Nadine Ishitani Hata

Nadine Ishitani HataEl Camino College
Torrance, California

“The network of community colleges that span the nation is a uniquely American phenomenon, reflecting the noble notion that access to educational opportunities is at the heart and core of a truly participatory democracy. More than any other dimension of American higher education, two-year colleges serve the diverse educational needs of their communities. Community college teaching provides opportunities to respond to individual student needs and the needs of the community at large to ensure that we produce competent, confident, and compassionate citizens who will not merely survive but soar.”

Biography

Nadine Hata has been teaching college-level history since 1967. She presently teaches at El Camino College, one of the hundreds of community colleges in which the majority of American students pursue their educational goals beyond secondary school. Born in Honolulu during World War II, and a fourth-generation Japanese American undergraduate student at the University of Hawaii, she was struck by how completely textbooks and classroom instruction in the 1960s focused on U.S. history as the story of European Americans living east of the Mississippi River. As an undergraduate she majored in history, and also received honors in Asian studies; when she enrolled for an M.A. degree at the University of Michigan, she sought a degree in Japanese and Far Eastern studies. She received a scholarship to do further research in Japan, and eventually earned a Ph.D. from the University of Southern California while teaching in the California State University system, first at Long Beach, then at Dominguez Hills. She has taught since 1980 at El Camino College. With her husband, also an academic historian, she has published numerous articles that explore more fully the diversity of American immigration patterns and the experiences of Asian peoples in the western United States.

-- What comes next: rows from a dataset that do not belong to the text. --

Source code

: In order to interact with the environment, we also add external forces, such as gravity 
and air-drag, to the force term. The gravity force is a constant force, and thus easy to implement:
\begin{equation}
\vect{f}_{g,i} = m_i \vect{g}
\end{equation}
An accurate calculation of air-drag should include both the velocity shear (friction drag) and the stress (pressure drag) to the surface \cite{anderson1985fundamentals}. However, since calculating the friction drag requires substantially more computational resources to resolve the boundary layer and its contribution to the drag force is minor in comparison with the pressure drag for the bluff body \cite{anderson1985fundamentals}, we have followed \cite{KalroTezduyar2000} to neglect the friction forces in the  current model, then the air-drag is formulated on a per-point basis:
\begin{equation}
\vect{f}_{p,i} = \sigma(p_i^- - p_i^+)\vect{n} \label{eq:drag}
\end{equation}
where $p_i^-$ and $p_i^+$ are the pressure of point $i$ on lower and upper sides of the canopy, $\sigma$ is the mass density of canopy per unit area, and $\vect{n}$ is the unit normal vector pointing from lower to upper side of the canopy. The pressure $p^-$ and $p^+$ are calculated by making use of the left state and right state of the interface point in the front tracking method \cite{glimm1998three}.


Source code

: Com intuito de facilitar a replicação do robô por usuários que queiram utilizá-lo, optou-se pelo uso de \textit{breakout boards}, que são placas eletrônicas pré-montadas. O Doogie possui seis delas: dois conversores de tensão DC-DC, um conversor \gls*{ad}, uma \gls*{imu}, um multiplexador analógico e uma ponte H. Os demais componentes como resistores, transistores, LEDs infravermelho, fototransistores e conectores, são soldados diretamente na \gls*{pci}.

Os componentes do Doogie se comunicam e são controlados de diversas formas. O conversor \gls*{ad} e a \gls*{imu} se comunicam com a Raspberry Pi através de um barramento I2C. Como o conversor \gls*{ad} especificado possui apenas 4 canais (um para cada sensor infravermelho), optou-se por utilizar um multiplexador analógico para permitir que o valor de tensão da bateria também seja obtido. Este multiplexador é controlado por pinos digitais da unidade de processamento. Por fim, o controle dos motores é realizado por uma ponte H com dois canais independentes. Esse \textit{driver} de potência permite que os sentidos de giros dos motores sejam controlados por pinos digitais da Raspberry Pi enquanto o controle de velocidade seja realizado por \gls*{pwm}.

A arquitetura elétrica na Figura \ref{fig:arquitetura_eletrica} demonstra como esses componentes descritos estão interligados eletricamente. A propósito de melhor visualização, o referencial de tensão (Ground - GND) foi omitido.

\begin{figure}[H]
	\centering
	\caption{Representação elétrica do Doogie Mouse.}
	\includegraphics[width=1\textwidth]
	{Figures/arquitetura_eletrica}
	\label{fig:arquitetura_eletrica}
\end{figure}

Hata has been among the leaders of those who teach in community and two-year colleges who have insisted that the historical profession must include in the concerns and organizational structure of its professional associations recognition of the importance of the teaching mission of community colleges. She has served on numerous professional committees representing the interests of community college teachers, and recently edited Community College Historians in the United States for the OAH.